At the same time it is equally certain that other agencies which could not have acted on ape or other mammal, nor indeed on any other living form besides, came into operation, when man, as such, became an inhabitant of this earth.

Nor is it by any means other than conceivable that science, which has transformed the face of the world in fifty years, may be able to demonstrate the actual physical line of man’s origin. But if that be so, if the line along which man’s physical nature was moulded of the dust of the ground, by the Creative Mind and will, were made so plain that none could refuse the evidence, it may leave undisturbed our mental peace, and unaltered our conviction of the dignity and majesty of man. It would leave our responsibilities undiminished, our rights uninfringed, and our hopes unclouded.

The saint is none the less saintly, because he is ancestrally the last, and prevised outcome, of an inconceivably grand progression of creative laws, operating through countless cycles, than he would have been, as the descendant of a man produced by an isolated act of creation. The song of the nightingale is no iota less rich in fluent melody because its larynx was modified from less melodious forms; and the martyrdom of Paul, or the noble sacrifices of heroes and reformers to secure the sacred rights of liberty and truth for their fellow-men, are none the less exalted because we must trace their ancestry to the slow operation of creative laws, which in the great unbroken stream of life upon the earth gave origin to the monod, the coral-polyp, the mollusc, the lizard, the aye-aye, and the chimpanzee. Verily, if the researches of science demonstrate that this was the method of creative action, we may not murmur.

The sovereignty of man does not depend on a particular view of the exact manner in which the Creator caused the elements of the earth to produce his frame. ‘And the Lord God formed man of the dust of the ground;’ it is not how He so formed him. None has power to affirm or to deny how, unless with reverent hands he find it written in the rocks, or woven indelibly with the very structure of man himself. It is because men have interpreted, without evidence, the stages of creative action, and welded these non-essentials with iron girdles of dogma, that faith has again and again been imperilled.

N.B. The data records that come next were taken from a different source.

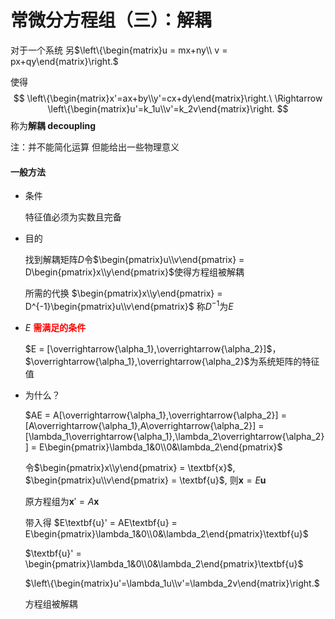 # 常微分方程组（三）：解耦


对于一个系统 另$\left\{\begin{matrix}u = mx+ny\\ v = px+qy\end{matrix}\right.$

使得
$$
\left\{\begin{matrix}x'=ax+by\\y'=cx+dy\end{matrix}\right.\ \Rightarrow \left\{\begin{matrix}u'=k_1u\\v'=k_2v\end{matrix}\right.
$$
称为**解耦 decoupling**

注：并不能简化运算 但能给出一些物理意义

#### 一般方法

- 条件

  特征值必须为实数且完备

- 目的

  找到解耦矩阵$D$令$\begin{pmatrix}u\\v\end{pmatrix} = D\begin{pmatrix}x\\y\end{pmatrix}$使得方程组被解耦

  所需的代换 $\begin{pmatrix}x\\y\end{pmatrix} = D^{-1}\begin{pmatrix}u\\v\end{pmatrix}$ 称$D^{-1}$为$E$

- $E$ <span style = "color:red;font-weight:bold">需满足的条件</span>

  $E = [\overrightarrow{\alpha_1},\overrightarrow{\alpha_2}]$，$\overrightarrow{\alpha_1},\overrightarrow{\alpha_2}$为系统矩阵的特征值

- 为什么？

  $AE = A[\overrightarrow{\alpha_1},\overrightarrow{\alpha_2}] = [A\overrightarrow{\alpha_1},A\overrightarrow{\alpha_2}] = [\lambda_1\overrightarrow{\alpha_1},\lambda_2\overrightarrow{\alpha_2}] = E\begin{pmatrix}\lambda_1&0\\0&\lambda_2\end{pmatrix}$

  令$\begin{pmatrix}x\\y\end{pmatrix} = \textbf{x}$, $\begin{pmatrix}u\\v\end{pmatrix} = \textbf{u}$, 则$\textbf{x} = E\textbf{u}$

  原方程组为$\textbf{x}' = A\textbf{x}$

  带入得 $E\textbf{u}' = AE\textbf{u} = E\begin{pmatrix}\lambda_1&0\\0&\lambda_2\end{pmatrix}\textbf{u}$

  $\textbf{u}' = \begin{pmatrix}\lambda_1&0\\0&\lambda_2\end{pmatrix}\textbf{u}$

  $\left\{\begin{matrix}u'=\lambda_1u\\v'=\lambda_2v\end{matrix}\right.$

  方程组被解耦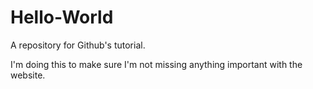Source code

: # Hello-World
A repository for Github's tutorial.

I'm doing this to make sure I'm not missing anything important with the website.
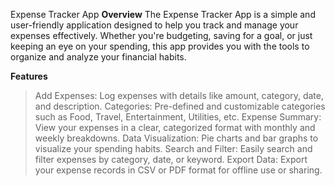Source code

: Expense Tracker App
**Overview**
The Expense Tracker App is a simple and user-friendly application designed to help you track and manage your expenses effectively. Whether you're budgeting, saving for a goal, or just keeping an eye on your spending, this app provides you with the tools to organize and analyze your financial habits.

**Features**
>Add Expenses: Log expenses with details like amount, category, date, and description.
>Categories: Pre-defined and customizable categories such as Food, Travel, Entertainment, Utilities, etc.
>Expense Summary: View your expenses in a clear, categorized format with monthly and weekly breakdowns.
>Data Visualization: Pie charts and bar graphs to visualize your spending habits.
>Search and Filter: Easily search and filter expenses by category, date, or keyword.
>Export Data: Export your expense records in CSV or PDF format for offline use or sharing.
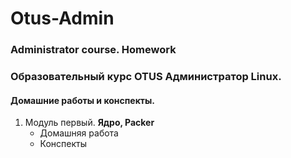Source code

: # Otus-Admin
### Administrator course. Homework
### Образовательный курс OTUS Администратор Linux. 
#### Домашние работы и конспекты.
1. Модуль первый. **Ядро, Packer**
     * Домашняя работа
     * Конспекты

The true crown of manhood, the final majesty and exalted mystery of creative power, was not man’s body, but his soul. ‘And breathed into his nostrils the breath of life, and he became a living soul,’ is the expression of that which gives his unshared dignity to man.

What is meant by this, who shall explain? Who can peer into the depths of a mystery so profound? It defies all our powers of search; dare we make a special interpretation or understanding of how this was brought about, an essential of belief? Is it not enough that it was the supreme, as it was, so far as our present knowledge will carry us, the final outcome of creation?

When the Creative Power and wisdom had built man’s physical nature of the dust of the ground, whether suddenly or slowly, by this method or by that, He breathed into his nostrils the breath of life, and he became a living soul. It was the possession of what we call the soul that gave to the manhood its being. How this was imparted, who can know? who shall explain? Even if the very method be at last discovered, or approximated, the unalterable question must remain, why the method, the law, brought about so sublime a result, and from whence came the conditions that made the laws direct themselves to such an exalted end. In fine, how physical laws could so be caused to act as to give origin to consciousness, thought, and moral faculties. Plainly, this ‘end’ must have lain in the Divine ‘beginning;’ and we must go behind and below the mechanics of phenomena and explain their vera causa; we must find our way above matter not-living in the great past, and fathom the very essence of the cause that made it live, before we can attempt to explain the origin of that self in man which looks upon and knows itself. We have seen that matter and force will not, as sole factors, lend themselves to a philosophy of the origin and explanation of this. A linear arrangement of the ascending mentality of brutes does not really explain, or even minimize, the difficulties of the problem. It simply makes the area of the problem the wider.